------ Exercise data ------

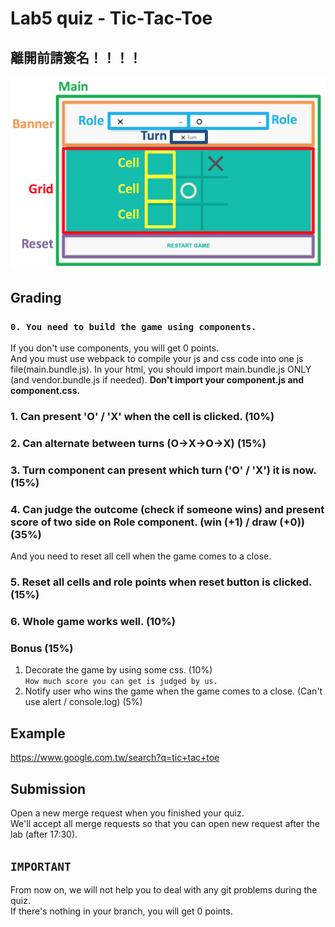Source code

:# Lab5 quiz - Tic-Tac-Toe

## 離開前請簽名！！！！

![Component](img/component.png)

## Grading
### `0. You need to build the game using components.`
If you don't use components, you will get 0 points. <br/>
And you must use webpack to compile your js and css code into one js file(main.bundle.js). In your html, you should import main.bundle.js ONLY (and vendor.bundle.js if needed).
<b>Don't import your component.js and component.css.</b>

### 1. Can present 'O' / 'X' when the cell is clicked. (10%)

### 2. Can alternate between turns (O->X->O->X) (15%)

### 3. Turn component can present which turn ('O' / 'X') it is now. (15%)

### 4. Can judge the outcome (check if someone wins) and present score of two side on Role component. (win (+1) / draw (+0)) (35%)
And you need to reset all cell when the game comes to a close.

### 5. Reset all cells and role points when reset button is clicked. (15%)

### 6. Whole game works well. (10%)

### Bonus (15%)
1. Decorate the game by using some css. (10%) <br/>
`How much score you can get is judged by us.`
2. Notify user who wins the game when the game comes to a close. (Can't use alert / console.log) (5%)

## Example
https://www.google.com.tw/search?q=tic+tac+toe

## Submission
Open a new merge request when you finished your quiz. <br />
We'll accept all merge requests so that you can open new request after the lab (after 17:30).<br />

## `IMPORTANT`<br />
From now on, we will not help you to deal with any git problems during the quiz.<br />
If there's nothing in your branch, you will get 0 points.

------

Instructions for the task
Needed here is a verbatim copy of the data from the first line through the line with "And you need", without pictures.

Written reply
Source code

:# Lab5 quiz - Tic-Tac-Toe

## 離開前請簽名！！！！

![Component](img/component.png)

## Grading
### `0. You need to build the game using components.`
If you don't use components, you will get 0 points. <br/>
And you must use webpack to compile your js and css code into one js file(main.bundle.js). In your html, you should import main.bundle.js ONLY (and vendor.bundle.js if needed).
<b>Don't import your component.js and component.css.</b>

### 1. Can present 'O' / 'X' when the cell is clicked. (10%)

### 2. Can alternate between turns (O->X->O->X) (15%)

### 3. Turn component can present which turn ('O' / 'X') it is now. (15%)

### 4. Can judge the outcome (check if someone wins) and present score of two side on Role component. (win (+1) / draw (+0)) (35%)
And you need to reset all cell when the game comes to a close.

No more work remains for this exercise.